Ten of the passengers were passed out and unrevivable, two of the women were
in late pregnancy (quite a feat, since there were only 22 women aboard) and
many of the others were suffering from “dysentery, scabies, dehydration, and
fatigue,” to quote one report. It’s true that there were hundreds of refugees
aboard a ship that was fitted out for a crew of only a few dozen. But when Australian
doctors arrived on board, according to one British correspondent, the only treatment
they had to administer was for one broken fingernail and one cut thumb.


It was Indonesia—which
indicated its willingness to use live ammo to keep the refugees off their shores,
and refused even to talk to the UN about accepting a fraction
of the refugees—that really took the cake for brute indifference. When
Howard called Indonesian Prime Minister Megawati Sukarnoputri to discuss the
biggest bilateral crisis between the two countries since Australia’s UN-approved
intervention in East Timor, she was “out,” and never called him back.
It is beyond question that the KM Palapa 1 was outfitted as an immigrant-smuggling
boat by an Indonesian crime syndicate operating out of that mafia-riddled state.
But not if you listen to Wahid Supriyadi, the spokesman for Indonesia’s
foreign ministry, who explained to London’s Independent why Indonesia,
too, set its refugee-welcoming quota at zero. “We don’t see any reason
to let them in,” he said. “We find it hard to believe that the ferry departed
from Indonesian waters. Refugees normally travel on small boats.” In other words,
the Norwegian captain, the Norwegian government, the Australian prime minister,
the Australian navy and every single refugee on board…they’re all
lying when they say the boat left from Indonesia.


In fact,
Don Greenlees, the Djakarta correspondent for the national daily, The
Australian
, was able to identify the very person who booked the trip. He
is Abdul Punjabi, alias Achmad Pakistani, a thirtysomething Singapore- and-Djakarta-based
carpet dealer who gets $5000 per passenger, which brings his gross to $2.2 million
for the 448 men, women and children he almost drowned.
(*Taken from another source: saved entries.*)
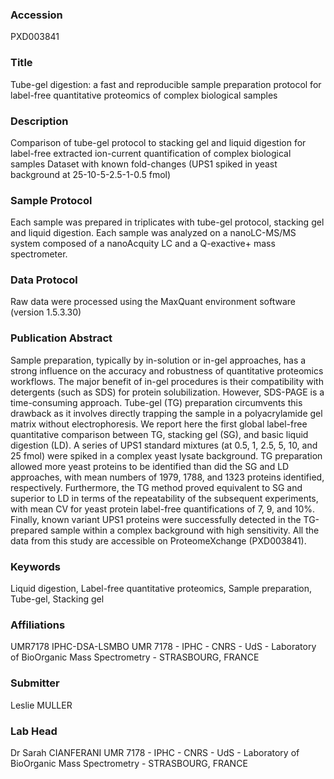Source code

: ### Accession
PXD003841

### Title
Tube-gel digestion: a fast and reproducible sample preparation protocol for label-free quantitative proteomics of complex biological samples

### Description
Comparison of tube-gel protocol to stacking gel and liquid digestion for label-free extracted ion-current quantification of complex biological samples Dataset with known fold-changes (UPS1 spiked in yeast background at 25-10-5-2.5-1-0.5 fmol)

### Sample Protocol
Each sample was prepared in triplicates with tube-gel protocol, stacking gel and liquid digestion. Each sample was analyzed on a nanoLC-MS/MS system composed of a nanoAcquity LC and a Q-exactive+ mass spectrometer.

### Data Protocol
Raw data were processed using the MaxQuant environment software (version 1.5.3.30)

### Publication Abstract
Sample preparation, typically by in-solution or in-gel approaches, has a strong influence on the accuracy and robustness of quantitative proteomics workflows. The major benefit of in-gel procedures is their compatibility with detergents (such as SDS) for protein solubilization. However, SDS-PAGE is a time-consuming approach. Tube-gel (TG) preparation circumvents this drawback as it involves directly trapping the sample in a polyacrylamide gel matrix without electrophoresis. We report here the first global label-free quantitative comparison between TG, stacking gel (SG), and basic liquid digestion (LD). A series of UPS1 standard mixtures (at 0.5, 1, 2.5, 5, 10, and 25 fmol) were spiked in a complex yeast lysate background. TG preparation allowed more yeast proteins to be identified than did the SG and LD approaches, with mean numbers of 1979, 1788, and 1323 proteins identified, respectively. Furthermore, the TG method proved equivalent to SG and superior to LD in terms of the repeatability of the subsequent experiments, with mean CV for yeast protein label-free quantifications of 7, 9, and 10%. Finally, known variant UPS1 proteins were successfully detected in the TG-prepared sample within a complex background with high sensitivity. All the data from this study are accessible on ProteomeXchange (PXD003841).

### Keywords
Liquid digestion, Label-free quantitative proteomics, Sample preparation, Tube-gel, Stacking gel

### Affiliations
UMR7178 IPHC-DSA-LSMBO
UMR 7178 - IPHC - CNRS - UdS - Laboratory of BioOrganic Mass Spectrometry - STRASBOURG, FRANCE

### Submitter
Leslie MULLER

### Lab Head
Dr Sarah CIANFERANI
UMR 7178 - IPHC - CNRS - UdS - Laboratory of BioOrganic Mass Spectrometry - STRASBOURG, FRANCE


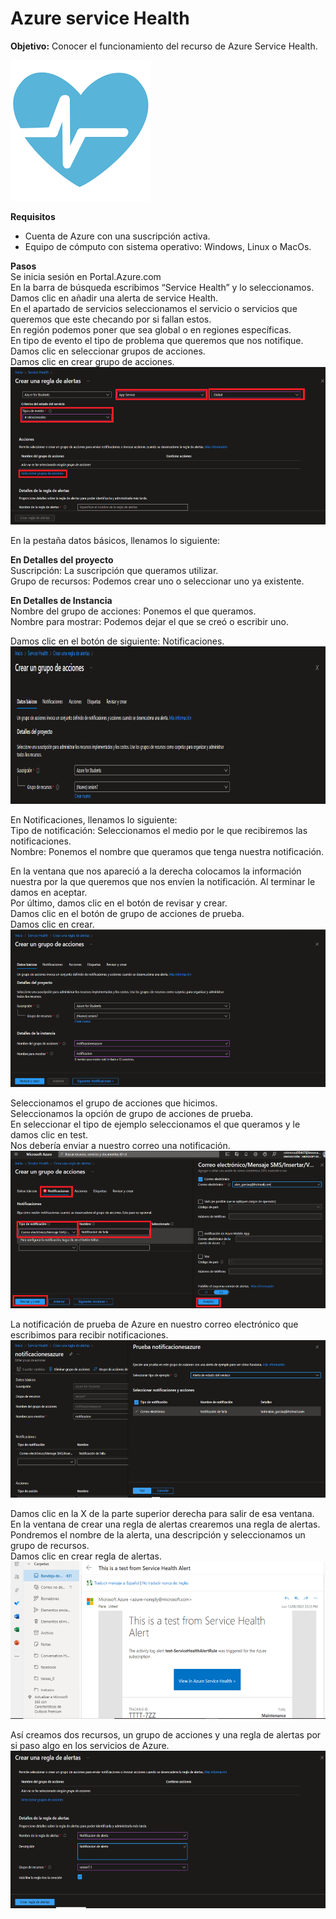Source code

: # Azure service Health 
**Objetivo:** Conocer el funcionamiento del recurso de Azure Service Health.   

![](/imagenes/SH.png)

**Requisitos**
- Cuenta de Azure con una suscripción activa.
- Equipo de cómputo con sistema operativo: Windows, Linux o MacOs. 

**Pasos**  
Se inicia sesión en Portal.Azure.com  
En la barra de búsqueda escribimos “Service Health” y lo seleccionamos.  
Damos clic en añadir una alerta de service Health.  
En el apartado de servicios seleccionamos el servicio o servicios que queremos que este checando por si fallan estos.  
En región podemos poner que sea global o en regiones específicas.  
En tipo de evento el tipo de problema que queremos que nos notifique.  
Damos clic en seleccionar grupos de acciones.  
Damos clic en crear grupo de acciones.  
![Imagen 1](/imagenes/Imagen1.png)

En la pestaña datos básicos, llenamos lo siguiente:

**En Detalles del proyecto**  
Suscripción: La suscripción que queramos utilizar.  
Grupo de recursos: Podemos crear uno o seleccionar uno ya existente.

**En Detalles de Instancia**  
Nombre del grupo de acciones: Ponemos el que queramos.  
Nombre para mostrar: Podemos dejar el que se creó o escribir uno.

Damos clic en el botón de siguiente: Notificaciones.  
![](/imagenes/Imagen2.png)

En Notificaciones, llenamos lo siguiente:  
Tipo de notificación: Seleccionamos el medio por le que recibiremos las notificaciones.  
Nombre: Ponemos el nombre que queramos que tenga nuestra notificación.

En la ventana que nos apareció a la derecha colocamos la información nuestra por la que queremos que nos envíen la notificación. Al terminar le damos en aceptar.  
Por último, damos clic en el botón de revisar y crear.  
Damos clic en el botón de grupo de acciones de prueba.  
Damos clic en crear.
![](/imagenes/Imagen3.png)

Seleccionamos el grupo de acciones que hicimos.  
Seleccionamos la opción de grupo de acciones de prueba.  
En seleccionar el tipo de ejemplo seleccionamos el que queramos y le damos clic en test.  
Nos debería enviar a nuestro correo una notificación.  
![](/imagenes/Imagen4.png)

La notificación de prueba de Azure en nuestro correo electrónico que escribimos para recibir notificaciones.  
![](/imagenes/Imagen5.png)

Damos clic en la X de la parte superior derecha para salir de esa ventana.  
En la ventana de crear una regla de alertas crearemos una regla de alertas.  
Pondremos el nombre de la alerta, una descripción y seleccionamos un grupo de recursos.  
Damos clic en crear regla de alertas.  
![](/imagenes/Imagen6.png)

Así creamos dos recursos, un grupo de acciones y una regla de alertas por si paso algo en los servicios de Azure.  
![](/imagenes/Imagen7.png)

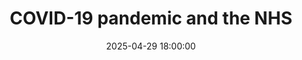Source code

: ---
title: "COVID-19 pandemic and the NHS"
description: "A talk on learnings from the pandemic and NHS data, followed by a panel discussion. "
date: 2025-04-29 18:00:00
topics:
    - speaker: ["jenni-woods"]
      title: "NHS Data and the pandemic"
      description: "Jenni explored Covid-19 data and reporting story from within NHS Tayside, including:

- What happened from 13th March 2020 to focus all data minds around Covid reporting and how we used our data input systems.

- The data and intelligence we needed to understand, capture and report on.

- The toolkits and techniques we used to track the impact of Covid within the hospitals, with a focus on patients, beds, predictions and data visualisation to deliver key messages to the masses."
    - speaker: ["jenni-woods", "jack-gilmore", "lesley-anne-kelly"]
      title: "Panel discussion"
      description: "A panel discussion and Q&A with an exploration into learnings from the COVID-19 pandemic, public sector data and the NHS."

attendance: 31
slides:
   - url: /assets/slides/2025-04-29 - Data Meetup Covid reporting.pptx
     title: NHS Tayside Covid Reporting
---
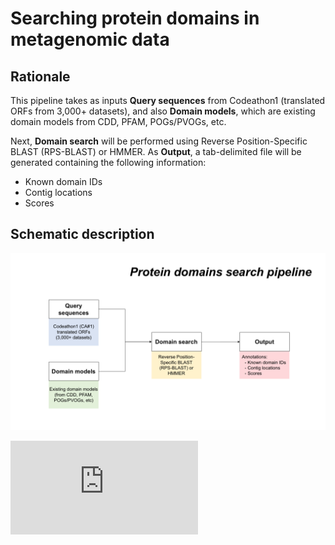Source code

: # Searching protein domains in metagenomic data

## Rationale

This pipeline takes as inputs **Query sequences** from Codeathon1 (translated ORFs from 3,000+ datasets), and also **Domain models**, which are existing domain models from CDD, PFAM, POGs/PVOGs, etc.

Next, **Domain search** will be performed using Reverse Position-Specific BLAST
(RPS-BLAST) or HMMER. As **Output**, a tab-delimited file will be generated containing the following information:

* Known domain IDs
* Contig locations
* Scores

## Schematic description

![Workflow](https://github.com/NCBI-Codeathons/Domain_HMM_Boundaries/blob/master/workflow_codeathon.png)

![Download PDF file](https://github.com/NCBI-Codeathons/Domain_HMM_Boundaries/blob/master/workflow_codeathon.pdf "Workflow")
So the
deal Indonesia seems to want is…Australia subsidizes (through its asylum
program) a criminal enterprise whereby Indonesia rips off, to the tune of millions,
the most desperate people in all of Asia.


Throughout
the crisis, only one person responded with anything resembling selfless integrity.
That was New Zealand’s Prime Minister Helen Clark, who in conversations
with Howard promised to take a generous number of refugees if that would help
the respective countries arrive at some kind of humanitarian entente. She wouldn’t
take all of them. But given that New Zealand was not involved in the Tampa
incident at all, given that Clark, too, faces reelection before too long and
given that polls in New Zealand show exactly the same hostility to immigration
that is present in Australia, hers was an act not just of integrity but of courage.